# INSTRUCTIONS FOR THE TASK:
Your answer must be every line of the data that holds the string "footnote".

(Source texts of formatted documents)
===============
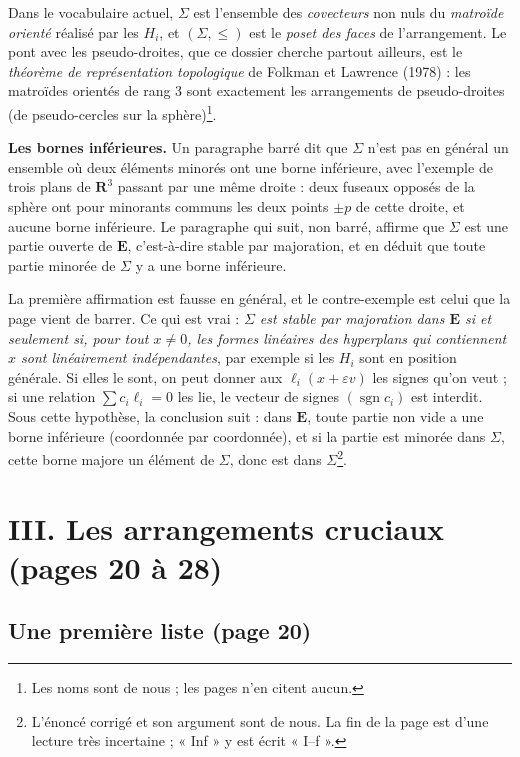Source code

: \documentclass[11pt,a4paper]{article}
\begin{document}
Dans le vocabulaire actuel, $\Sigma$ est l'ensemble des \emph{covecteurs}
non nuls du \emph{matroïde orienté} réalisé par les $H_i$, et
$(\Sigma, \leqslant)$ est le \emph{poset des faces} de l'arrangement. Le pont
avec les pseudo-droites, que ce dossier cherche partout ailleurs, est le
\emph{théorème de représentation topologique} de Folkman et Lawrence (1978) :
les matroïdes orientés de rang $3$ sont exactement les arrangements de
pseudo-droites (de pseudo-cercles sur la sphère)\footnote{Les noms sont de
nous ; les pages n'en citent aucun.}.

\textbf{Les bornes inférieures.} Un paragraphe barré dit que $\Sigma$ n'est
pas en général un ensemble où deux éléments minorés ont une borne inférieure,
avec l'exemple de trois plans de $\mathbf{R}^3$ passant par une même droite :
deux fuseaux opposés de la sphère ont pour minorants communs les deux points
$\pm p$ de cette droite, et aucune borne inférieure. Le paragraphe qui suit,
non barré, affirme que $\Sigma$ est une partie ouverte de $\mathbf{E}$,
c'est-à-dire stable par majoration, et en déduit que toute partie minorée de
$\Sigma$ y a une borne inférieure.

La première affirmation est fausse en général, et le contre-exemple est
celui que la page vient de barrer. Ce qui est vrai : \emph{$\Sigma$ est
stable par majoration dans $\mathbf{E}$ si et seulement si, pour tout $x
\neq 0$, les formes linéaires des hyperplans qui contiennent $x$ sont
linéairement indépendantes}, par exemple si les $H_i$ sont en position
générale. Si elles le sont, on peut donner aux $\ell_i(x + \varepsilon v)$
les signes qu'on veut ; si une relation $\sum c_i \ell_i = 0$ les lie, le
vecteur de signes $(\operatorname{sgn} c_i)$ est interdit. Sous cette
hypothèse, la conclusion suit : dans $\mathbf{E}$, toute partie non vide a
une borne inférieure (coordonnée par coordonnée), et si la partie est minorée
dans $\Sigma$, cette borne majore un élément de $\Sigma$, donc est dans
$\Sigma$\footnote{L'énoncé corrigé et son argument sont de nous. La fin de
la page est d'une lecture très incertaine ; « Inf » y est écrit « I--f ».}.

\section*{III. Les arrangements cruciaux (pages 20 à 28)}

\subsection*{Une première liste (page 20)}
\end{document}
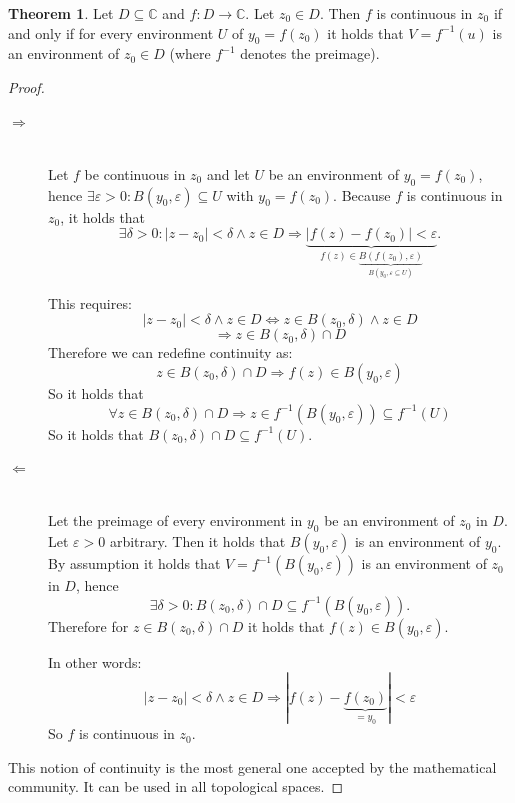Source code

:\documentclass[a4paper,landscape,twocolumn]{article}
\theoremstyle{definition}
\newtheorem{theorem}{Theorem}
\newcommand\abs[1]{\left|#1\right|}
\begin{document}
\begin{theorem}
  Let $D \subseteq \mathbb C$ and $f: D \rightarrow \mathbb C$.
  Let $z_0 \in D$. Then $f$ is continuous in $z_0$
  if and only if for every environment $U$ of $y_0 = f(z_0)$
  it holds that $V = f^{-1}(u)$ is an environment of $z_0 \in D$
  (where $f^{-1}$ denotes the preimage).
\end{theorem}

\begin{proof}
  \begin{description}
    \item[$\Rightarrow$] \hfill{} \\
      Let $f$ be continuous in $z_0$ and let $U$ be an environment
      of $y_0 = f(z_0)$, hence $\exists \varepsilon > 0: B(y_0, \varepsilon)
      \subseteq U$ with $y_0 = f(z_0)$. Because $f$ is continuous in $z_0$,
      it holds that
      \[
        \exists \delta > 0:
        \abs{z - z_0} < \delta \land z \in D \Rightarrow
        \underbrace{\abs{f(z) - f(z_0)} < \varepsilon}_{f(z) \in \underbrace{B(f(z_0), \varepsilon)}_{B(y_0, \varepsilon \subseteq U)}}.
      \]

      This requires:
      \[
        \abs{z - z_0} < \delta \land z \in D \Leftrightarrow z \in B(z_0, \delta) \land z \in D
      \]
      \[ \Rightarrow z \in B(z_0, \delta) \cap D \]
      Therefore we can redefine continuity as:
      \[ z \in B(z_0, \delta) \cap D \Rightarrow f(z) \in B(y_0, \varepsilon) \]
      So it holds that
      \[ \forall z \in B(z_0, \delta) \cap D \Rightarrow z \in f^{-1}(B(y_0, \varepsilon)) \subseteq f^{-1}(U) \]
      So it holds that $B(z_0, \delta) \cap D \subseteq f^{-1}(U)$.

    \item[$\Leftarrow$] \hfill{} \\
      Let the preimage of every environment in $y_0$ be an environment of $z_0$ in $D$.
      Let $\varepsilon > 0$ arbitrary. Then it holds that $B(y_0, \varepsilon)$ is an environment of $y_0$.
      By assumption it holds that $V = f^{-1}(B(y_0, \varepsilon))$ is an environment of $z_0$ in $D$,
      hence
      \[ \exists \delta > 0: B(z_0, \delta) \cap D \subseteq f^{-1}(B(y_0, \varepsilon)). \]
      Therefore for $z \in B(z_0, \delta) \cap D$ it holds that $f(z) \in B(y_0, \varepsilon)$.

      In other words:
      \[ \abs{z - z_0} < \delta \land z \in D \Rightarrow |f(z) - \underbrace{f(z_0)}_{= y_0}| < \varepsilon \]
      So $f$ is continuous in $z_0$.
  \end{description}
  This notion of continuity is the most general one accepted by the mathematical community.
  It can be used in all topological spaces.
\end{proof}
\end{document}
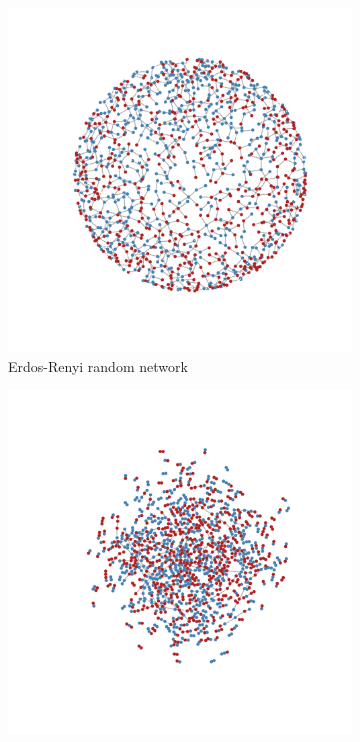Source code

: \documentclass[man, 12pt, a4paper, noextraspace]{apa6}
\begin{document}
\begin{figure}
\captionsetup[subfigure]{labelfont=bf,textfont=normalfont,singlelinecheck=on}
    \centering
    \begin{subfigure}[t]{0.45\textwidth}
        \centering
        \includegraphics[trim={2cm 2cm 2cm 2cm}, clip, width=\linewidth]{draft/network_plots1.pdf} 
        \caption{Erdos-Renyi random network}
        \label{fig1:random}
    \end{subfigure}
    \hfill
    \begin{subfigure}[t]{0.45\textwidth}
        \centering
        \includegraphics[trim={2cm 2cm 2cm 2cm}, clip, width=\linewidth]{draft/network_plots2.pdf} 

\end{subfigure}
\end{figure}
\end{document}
===============
# THE ANSWER:
pseudo-droites (de pseudo-cercles sur la sphère)\footnote{Les noms sont de
$\Sigma$\footnote{L'énoncé corrigé et son argument sont de nous. La fin de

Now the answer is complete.